- WORK INSTRUCTIONS -
Write out again, exactly as they stand, the line that includes "See additional discussion" and all remaining lines of the entries.

- RECORDS FOR THIS EXERCISE -
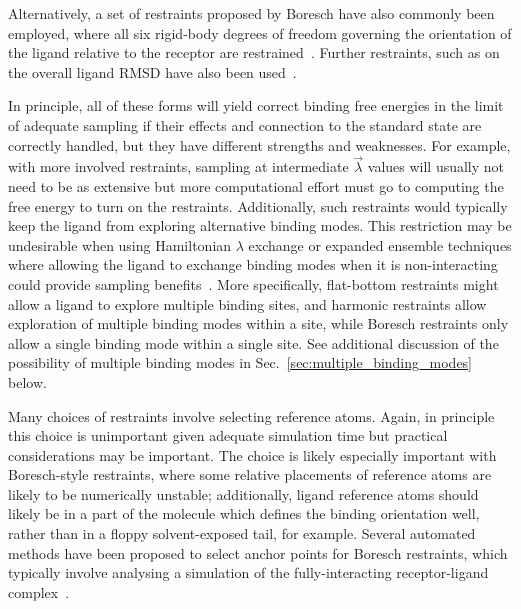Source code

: \documentclass[9pt,bestpractices,pubversion]{livecoms}
\begin{document}
Alternatively, a set of restraints proposed by Boresch have also commonly been employed, where all six rigid-body degrees of freedom governing the orientation of the ligand relative to the receptor are restrained~\cite{boresch2003absolute, leitgeb2005alchemical}.
Further restraints, such as on the overall ligand RMSD have also been used~\cite{woo2005calculation}.

In principle, all of these forms will yield correct binding free energies in the limit of adequate sampling if their effects and connection to the standard state are correctly handled, but they have different strengths and weaknesses.
For example, with more involved restraints, sampling at intermediate $\vec{\lambda}$ values will usually not need to be as extensive but more computational effort must go to computing the free energy to turn on the restraints.
Additionally, such restraints would typically keep the ligand from exploring alternative binding modes. This  restriction may be undesirable when using Hamiltonian $\lambda$ exchange or expanded ensemble techniques where allowing the ligand to exchange binding modes when it is non-interacting could provide sampling benefits~\cite{wang2013identifying}.
More specifically, flat-bottom restraints might allow a ligand to explore multiple binding sites, and harmonic restraints allow exploration of multiple binding modes within a site, while Boresch restraints only allow a single binding mode within a single site.
See additional discussion of the possibility of multiple binding modes in Sec.~\ref{sec:multiple_binding_modes} below.

Many choices of restraints involve selecting reference atoms.
Again, in principle this choice is unimportant given adequate simulation time but practical considerations may be important.
The choice is likely especially important with Boresch-style restraints, where some relative placements of reference atoms are likely to be numerically unstable; additionally, ligand reference atoms should likely be in a part of the molecule which defines the binding orientation well, rather than in a floppy solvent-exposed tail, for example. Several automated methods have been proposed to select anchor points for Boresch restraints, which typically involve analysing a simulation of the fully-interacting receptor-ligand complex~\cite{alibay2022evaluating, alibay2021mdrestraintsgenerator, baumann2023broadening, chen2023enhancing, hedges2023suite}.
\end{document}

- ANSWER FOR THIS EXERCISE -
See additional discussion of the possibility of multiple binding modes in Sec.~\ref{sec:multiple_binding_modes} below.

Many choices of restraints involve selecting reference atoms.
Again, in principle this choice is unimportant given adequate simulation time but practical considerations may be important.
The choice is likely especially important with Boresch-style restraints, where some relative placements of reference atoms are likely to be numerically unstable; additionally, ligand reference atoms should likely be in a part of the molecule which defines the binding orientation well, rather than in a floppy solvent-exposed tail, for example. Several automated methods have been proposed to select anchor points for Boresch restraints, which typically involve analysing a simulation of the fully-interacting receptor-ligand complex~\cite{alibay2022evaluating, alibay2021mdrestraintsgenerator, baumann2023broadening, chen2023enhancing, hedges2023suite}.
\end{document}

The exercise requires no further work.